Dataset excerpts
++++++

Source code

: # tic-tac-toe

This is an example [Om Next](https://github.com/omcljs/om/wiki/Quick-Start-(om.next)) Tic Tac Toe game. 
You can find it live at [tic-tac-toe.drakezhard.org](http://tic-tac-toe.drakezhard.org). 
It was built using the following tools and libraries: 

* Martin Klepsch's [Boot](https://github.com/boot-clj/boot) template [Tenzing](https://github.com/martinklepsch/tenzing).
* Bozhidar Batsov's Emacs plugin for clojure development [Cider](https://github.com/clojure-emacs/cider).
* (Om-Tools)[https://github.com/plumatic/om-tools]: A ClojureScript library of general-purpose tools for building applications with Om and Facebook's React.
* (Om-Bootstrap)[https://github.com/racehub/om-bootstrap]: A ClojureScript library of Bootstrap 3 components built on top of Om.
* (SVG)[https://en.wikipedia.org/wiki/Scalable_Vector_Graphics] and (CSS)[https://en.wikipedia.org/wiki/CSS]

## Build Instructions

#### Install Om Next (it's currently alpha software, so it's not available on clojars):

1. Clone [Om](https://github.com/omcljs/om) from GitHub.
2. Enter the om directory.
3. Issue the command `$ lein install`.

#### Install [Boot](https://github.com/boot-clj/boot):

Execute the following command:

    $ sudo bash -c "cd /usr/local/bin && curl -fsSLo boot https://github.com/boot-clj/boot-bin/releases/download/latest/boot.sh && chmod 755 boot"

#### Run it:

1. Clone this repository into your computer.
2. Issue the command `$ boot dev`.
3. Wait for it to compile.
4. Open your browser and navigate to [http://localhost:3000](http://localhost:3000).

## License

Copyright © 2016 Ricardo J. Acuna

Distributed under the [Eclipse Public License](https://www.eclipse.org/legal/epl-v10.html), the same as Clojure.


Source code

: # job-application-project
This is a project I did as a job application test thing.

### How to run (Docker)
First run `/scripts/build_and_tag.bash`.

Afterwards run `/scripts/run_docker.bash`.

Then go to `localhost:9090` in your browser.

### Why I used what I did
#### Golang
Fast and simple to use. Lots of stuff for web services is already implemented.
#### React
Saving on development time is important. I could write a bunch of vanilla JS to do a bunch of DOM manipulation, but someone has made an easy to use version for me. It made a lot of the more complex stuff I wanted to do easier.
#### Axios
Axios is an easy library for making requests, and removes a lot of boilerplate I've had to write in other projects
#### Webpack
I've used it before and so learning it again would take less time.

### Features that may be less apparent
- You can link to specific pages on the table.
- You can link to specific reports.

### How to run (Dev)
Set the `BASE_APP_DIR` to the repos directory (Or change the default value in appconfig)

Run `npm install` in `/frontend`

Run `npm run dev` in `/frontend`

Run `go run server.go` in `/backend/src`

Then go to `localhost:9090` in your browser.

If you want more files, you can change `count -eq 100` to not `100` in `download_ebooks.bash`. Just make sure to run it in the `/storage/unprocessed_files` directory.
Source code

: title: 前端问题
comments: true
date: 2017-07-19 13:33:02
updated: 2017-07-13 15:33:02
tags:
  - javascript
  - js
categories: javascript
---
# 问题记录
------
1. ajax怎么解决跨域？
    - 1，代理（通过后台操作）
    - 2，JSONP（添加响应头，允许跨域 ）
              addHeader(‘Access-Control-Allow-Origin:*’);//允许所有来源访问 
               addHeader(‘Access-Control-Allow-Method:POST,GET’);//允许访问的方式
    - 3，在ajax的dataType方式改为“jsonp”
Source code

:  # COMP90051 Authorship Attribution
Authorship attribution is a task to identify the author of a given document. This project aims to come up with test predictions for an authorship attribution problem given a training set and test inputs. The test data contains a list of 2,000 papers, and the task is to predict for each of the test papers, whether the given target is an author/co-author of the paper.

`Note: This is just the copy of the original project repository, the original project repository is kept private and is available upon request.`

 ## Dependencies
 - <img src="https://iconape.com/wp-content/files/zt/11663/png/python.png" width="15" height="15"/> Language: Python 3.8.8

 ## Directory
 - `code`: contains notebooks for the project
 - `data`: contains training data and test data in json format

++++++

» **Task**
With the line containing "Authorship attribution is" as the first and the last line of the records as the final one, print exactly the lines in that span.

» **Response**
Authorship attribution is a task to identify the author of a given document. This project aims to come up with test predictions for an authorship attribution problem given a training set and test inputs. The test data contains a list of 2,000 papers, and the task is to predict for each of the test papers, whether the given target is an author/co-author of the paper.

`Note: This is just the copy of the original project repository, the original project repository is kept private and is available upon request.`

 ## Dependencies
 - <img src="https://iconape.com/wp-content/files/zt/11663/png/python.png" width="15" height="15"/> Language: Python 3.8.8

 ## Directory
 - `code`: contains notebooks for the project
 - `data`: contains training data and test data in json format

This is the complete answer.